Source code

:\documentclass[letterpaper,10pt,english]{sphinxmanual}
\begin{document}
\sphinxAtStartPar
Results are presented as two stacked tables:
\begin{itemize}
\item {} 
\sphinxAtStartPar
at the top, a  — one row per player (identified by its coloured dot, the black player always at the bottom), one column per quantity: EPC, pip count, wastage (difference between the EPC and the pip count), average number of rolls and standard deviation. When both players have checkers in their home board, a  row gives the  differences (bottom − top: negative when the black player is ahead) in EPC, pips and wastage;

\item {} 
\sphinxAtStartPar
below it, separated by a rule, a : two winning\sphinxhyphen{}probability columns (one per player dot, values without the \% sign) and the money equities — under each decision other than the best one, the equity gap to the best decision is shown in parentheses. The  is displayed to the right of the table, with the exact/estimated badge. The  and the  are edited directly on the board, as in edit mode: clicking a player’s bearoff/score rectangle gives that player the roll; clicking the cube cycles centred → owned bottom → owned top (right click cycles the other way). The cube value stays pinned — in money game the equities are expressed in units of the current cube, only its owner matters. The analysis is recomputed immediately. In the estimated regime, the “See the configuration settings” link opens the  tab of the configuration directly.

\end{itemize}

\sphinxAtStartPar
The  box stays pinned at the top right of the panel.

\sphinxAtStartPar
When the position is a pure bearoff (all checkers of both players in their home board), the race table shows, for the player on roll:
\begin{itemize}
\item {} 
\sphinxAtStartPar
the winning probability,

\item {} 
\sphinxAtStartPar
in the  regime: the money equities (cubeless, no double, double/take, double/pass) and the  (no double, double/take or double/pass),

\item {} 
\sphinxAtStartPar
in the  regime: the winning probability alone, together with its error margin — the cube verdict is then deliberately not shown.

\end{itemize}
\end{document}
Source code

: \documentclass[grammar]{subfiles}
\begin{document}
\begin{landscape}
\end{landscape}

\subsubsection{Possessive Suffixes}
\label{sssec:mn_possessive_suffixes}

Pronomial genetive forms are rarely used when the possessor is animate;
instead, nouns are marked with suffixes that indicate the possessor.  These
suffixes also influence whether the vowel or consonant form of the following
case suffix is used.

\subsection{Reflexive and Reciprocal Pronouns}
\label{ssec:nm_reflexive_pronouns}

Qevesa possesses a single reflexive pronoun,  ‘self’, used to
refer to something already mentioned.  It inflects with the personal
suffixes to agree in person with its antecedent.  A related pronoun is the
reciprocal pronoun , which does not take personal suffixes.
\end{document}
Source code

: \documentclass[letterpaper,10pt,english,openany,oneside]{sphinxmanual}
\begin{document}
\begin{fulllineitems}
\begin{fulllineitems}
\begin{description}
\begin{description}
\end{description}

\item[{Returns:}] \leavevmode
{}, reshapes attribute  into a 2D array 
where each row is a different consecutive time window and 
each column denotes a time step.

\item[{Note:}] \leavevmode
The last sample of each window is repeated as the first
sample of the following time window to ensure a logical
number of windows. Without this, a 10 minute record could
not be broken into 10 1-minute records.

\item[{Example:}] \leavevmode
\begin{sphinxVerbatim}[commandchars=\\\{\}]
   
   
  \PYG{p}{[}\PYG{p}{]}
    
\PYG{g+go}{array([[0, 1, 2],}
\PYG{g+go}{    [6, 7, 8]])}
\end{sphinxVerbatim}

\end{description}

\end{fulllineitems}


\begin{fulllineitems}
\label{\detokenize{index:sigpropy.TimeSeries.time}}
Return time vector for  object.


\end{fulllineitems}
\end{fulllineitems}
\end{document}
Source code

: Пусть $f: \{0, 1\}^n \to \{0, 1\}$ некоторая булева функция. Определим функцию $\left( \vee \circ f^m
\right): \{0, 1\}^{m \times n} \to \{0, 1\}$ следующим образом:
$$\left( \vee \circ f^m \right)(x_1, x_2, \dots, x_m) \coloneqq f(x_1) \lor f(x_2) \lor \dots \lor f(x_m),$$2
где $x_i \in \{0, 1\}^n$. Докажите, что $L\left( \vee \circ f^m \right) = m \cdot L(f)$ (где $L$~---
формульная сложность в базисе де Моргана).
---
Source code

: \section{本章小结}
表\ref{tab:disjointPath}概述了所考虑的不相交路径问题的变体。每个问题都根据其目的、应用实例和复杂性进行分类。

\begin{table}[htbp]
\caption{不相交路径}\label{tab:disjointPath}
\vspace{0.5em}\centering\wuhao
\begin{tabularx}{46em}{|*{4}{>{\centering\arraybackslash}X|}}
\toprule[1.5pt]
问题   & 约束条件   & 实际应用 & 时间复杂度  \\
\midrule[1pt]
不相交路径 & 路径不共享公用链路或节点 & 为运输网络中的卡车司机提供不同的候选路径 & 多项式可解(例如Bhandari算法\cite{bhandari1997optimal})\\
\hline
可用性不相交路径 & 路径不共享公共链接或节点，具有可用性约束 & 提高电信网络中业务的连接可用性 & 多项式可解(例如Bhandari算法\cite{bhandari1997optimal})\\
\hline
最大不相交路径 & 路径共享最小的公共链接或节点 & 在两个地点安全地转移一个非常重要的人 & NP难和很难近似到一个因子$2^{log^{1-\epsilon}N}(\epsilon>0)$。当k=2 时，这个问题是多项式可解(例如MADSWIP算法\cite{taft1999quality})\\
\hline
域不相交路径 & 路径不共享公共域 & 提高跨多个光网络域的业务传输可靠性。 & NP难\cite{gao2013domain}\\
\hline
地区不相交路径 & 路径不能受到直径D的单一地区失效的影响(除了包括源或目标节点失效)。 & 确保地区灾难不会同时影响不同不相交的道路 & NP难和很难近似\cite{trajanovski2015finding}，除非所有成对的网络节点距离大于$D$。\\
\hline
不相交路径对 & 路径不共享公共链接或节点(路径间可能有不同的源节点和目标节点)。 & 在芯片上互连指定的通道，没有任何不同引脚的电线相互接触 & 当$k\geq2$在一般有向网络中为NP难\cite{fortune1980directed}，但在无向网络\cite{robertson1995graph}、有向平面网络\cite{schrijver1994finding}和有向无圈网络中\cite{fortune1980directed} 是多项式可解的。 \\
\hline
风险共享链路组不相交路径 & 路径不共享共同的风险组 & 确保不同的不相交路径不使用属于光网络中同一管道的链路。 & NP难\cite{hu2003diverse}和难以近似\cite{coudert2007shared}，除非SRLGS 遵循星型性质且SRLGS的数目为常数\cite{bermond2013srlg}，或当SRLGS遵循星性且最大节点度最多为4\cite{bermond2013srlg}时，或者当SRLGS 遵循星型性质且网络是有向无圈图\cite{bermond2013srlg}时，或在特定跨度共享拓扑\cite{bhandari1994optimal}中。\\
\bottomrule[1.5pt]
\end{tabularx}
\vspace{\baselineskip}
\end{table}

> EXERCISE PROMPT
Filter the entries down to the lines that hold "letterpaper". Copy those lines.

> OUTPUT
:\documentclass[letterpaper,10pt,english]{sphinxmanual}
: \documentclass[letterpaper,10pt,english,openany,oneside]{sphinxmanual}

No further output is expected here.